Battuto, e trincerato molto dentro il suo paese, il nemico non era però ancora disperso e costituiva una forza combattente ancora temibile, tanto più che l’imminente arrivo dell’inverno rischiava di essere un importante carta a suo favore. Proprio con lo scopo di concludere la campagna prima dell’inverno, Potiorek riprese l’offensiva quasi immediatamente, senza curarsi di ripianare le perdite di uomini e materiale e soprattutto senza stabilire un contatto logistico tra le colonne offensive più avanzate e il quartier generale, ritornando così ad una situazione simile a quella precedente la battaglia del Cer. La 5° armata fu fatta marciare in avanti senza pietà, senza riposo, senza assennatezza: il 2 Dicembre si impossessò di Belgrado e quel giorno stesso il generale serbo Putnik notò la debolezza dello schieramento austriaco troppo spinto in avanti e con un grande iato tra 5° e 6° armata e ordinò l’offensiva generale. Questa volta, la vittima dell’offensiva serba sarebbe stata la 6° armata, particolarmente il suo XV Corpo. Putnik attinse a tutte le riserve disponibili e al nuovo carico di munizioni arrivato fresco dalla Francia; Belgrado e gli altri settori furono virtualmente abbandonati agli austriaci, tutte le forze disponibili vennero concentrate per la battaglia contro la 6° armata che iniziò il 3 Dicembre.

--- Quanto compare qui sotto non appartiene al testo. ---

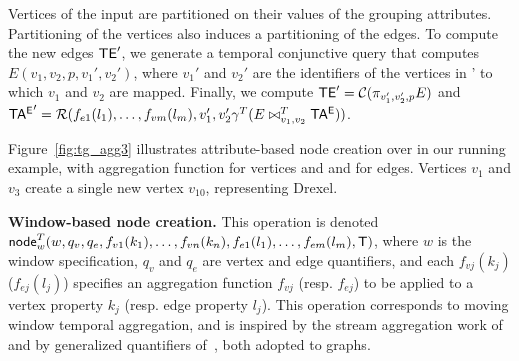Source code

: Vertices of the input are partitioned on their values of the grouping
attributes.  Partitioning of the vertices also induces a partitioning
of the edges. To compute the new edges $\textsf{TE}'$, we generate a temporal
conjunctive query that computes $E(v_1,v_2,p,v_1',v_2')$, where $v_1'$
and $v_2'$ are the identifiers of the vertices in \tv' to which $v_1$
and $v_2$ are mapped.  Finally, we compute $\textsf{TE}' =
\mathcal{C}(\pi_{v_1',v_2',p}E)$ and\\ $\mathsf{TA^{E}}' =
\mathcal{R}(f_{e1}(l_1),\ldots,f_{vm}(l_m),v_1',v_2' \gamma^T (E
  \bowtie^T_{v_1,v_2} \mathsf{TA^{E}}))$.

Figure~\ref{fig:tg_agg3} illustrates attribute-based node creation
over  in our running example, with 
aggregation function for vertices and and  for edges.
Vertices $v_1$ and $v_3$ create a single new vertex $v_10$,
representing Drexel.

{\bf Window-based node creation.} This operation is denoted
$\textsf{node}^T_w(w,q_v,q_e,f_{v1}(k_1),\ldots,f_{vn}(k_n),f_{e1}(l_1),\ldots,f_{em}(l_m),\mathsf{T})$,
where $w$ is the window specification, $q_v$ and $q_e$ are vertex and
edge quantifiers, and each $f_{vj}(k_j)$ ($f_{ej}(l_j)$) specifies an
aggregation function $f_{vj}$ (resp. $f_{ej}$) to be applied to a
vertex property $k_j$ (resp. edge property $l_j$).  This operation
corresponds to moving window temporal aggregation, and is inspired by
the stream aggregation work of~\cite{Li2005} and by generalized
quantifiers of~\cite{Hsu1995}, both adopted to graphs.



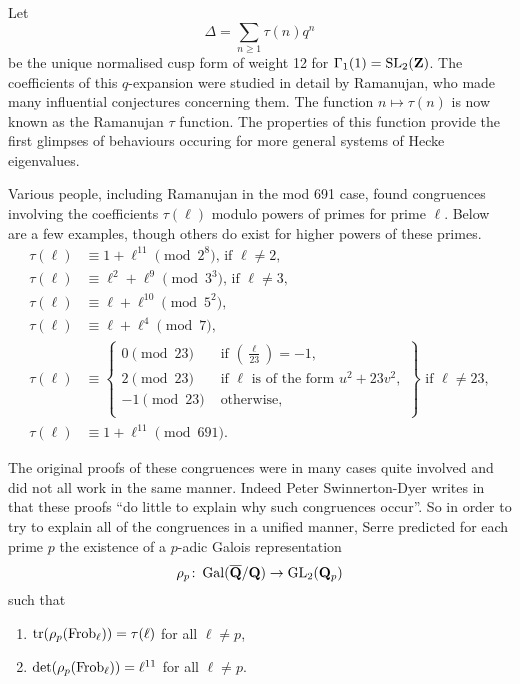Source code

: \documentclass[a4paper,12pt]{article}
\begin{document}
\begin{ex}\label{ex:delt}
Let
\[
\Delta = \sum_{n \ge 1} \tau(n) q^n
\]
be the unique normalised cusp form of weight 12 for $\Gamma_1(1) = \operatorname{SL}_2(\mathbf{Z})$.
The coefficients of this $q$-expansion were studied in detail by Ramanujan, who made many influential conjectures concerning them.
The function $n \mapsto \tau(n)$ is now known as the Ramanujan $\tau$ function.
The properties of this function provide the first glimpses of behaviours occuring for more general systems of Hecke eigenvalues.

Various people, including Ramanujan in the mod 691 case, found congruences involving the coefficients $\tau(\ell)$ modulo powers of primes for prime $\ell$.
Below are a few examples, though others do exist for higher powers of these primes.
\begin{align}
\tau(\ell) &\equiv 1 + \ell^{11} \pmod{2^8}\text{, if } \ell \ne 2,\label{eq:tau2}\\
\tau(\ell) &\equiv \ell^2 + \ell^9 \pmod{3^3}\text{, if } \ell \ne 3,\label{eq:tau3}\\
\tau(\ell) &\equiv \ell + \ell^{10} \pmod{5^2},\label{eq:tau5}\\
\tau(\ell) &\equiv \ell + \ell^4 \pmod{7},\label{eq:tau7}\\
\tau(\ell) &\equiv\left.\begin{cases}
0\pmod{23} & \text{ if } \left(\frac{\ell}{23}\right) = -1,\\
2\pmod{23} & \text{ if }\ell\text{ is of the form } u^2 + 23v^2,\\
-1\pmod{23} & \text{ otherwise},\\
\end{cases}\right\}\text{ if } \ell \ne 23,\label{eq:tau23}\\
\tau(\ell) &\equiv 1 + \ell^{11} \pmod{691}.\label{eq:tau691}
\end{align}

The original proofs of these congruences were in many cases quite involved and did not all work in the same manner.
Indeed Peter Swinnerton-Dyer writes in \cite{SD} that these proofs ``do little to explain why such congruences occur''.
So in order to try to explain all of the congruences in a unified manner, Serre predicted \cite{Serre67} for each prime $p$ the existence of a $p$-adic Galois representation
\[
\rho_p\colon \operatorname{Gal}(\overline{\mathbf{Q}}/\mathbf{Q}) \to \operatorname{GL}_2(\mathbf{Q}_p)
\]
such that
\begin{enumerate}
\item $\operatorname{tr}(\rho_p (\operatorname{Frob}_\ell)) = \tau(\ell)$ for all $\ell \ne p$,\label{item:trace}
\item $\det(\rho_p (\operatorname{Frob}_\ell)) = \ell^{11}$ for all $\ell \ne p$.\label{item:det}
\end{enumerate}


\end{ex}
\end{document}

Le conseguenze di questo terribile fallimento furono molteplici. Potiorek fu sostituito con l’Arciduca Eugenio e di fatto la sua carriera terminò lì. Ancora più importante, in Europa si ebbe la sensazione che l’esercito asburgico fosse sul punto di crollare e questo contribuì alla fatale decisione italiana di entrare in guerra pochi mesi più tardi; le sanguinose giornate sul Cer, a Valjevo e Arandjelovac furono non solo un prologo, ma anche una causa di quelle altrettanto terribili sul Carso, a Gorizia, Caporetto e sui monti trentini.
Letture consigliate
-Jerabek, Rudolf, Potiorek, General im Schatten von Sarajevo (“Potiorek,
un generale nelle ombre di Sarajevo”), Styria Edizioni, 1991. La biografia di
Potiorek con ovvio riguardo alla giornata di Sarajevo e alla campagna serba.
-Herwig,
Holger H., The First World War: Germany and Austria-Hungary, Arnold,
1997. La storia della Guerra vista dalla parte dei due maggiori Imperi Centrali.
Visione molto critica, è un sano correttivo ai fan della strategia tedesca e
austriaca.
-Schindler,
John R., Disaster on the Drina, rivista War in History, Volume 9, numero
2, Arnold, 2002. Storia militare della campagna austro-serba con
particolare riguardo al comportamento delle unità ceche.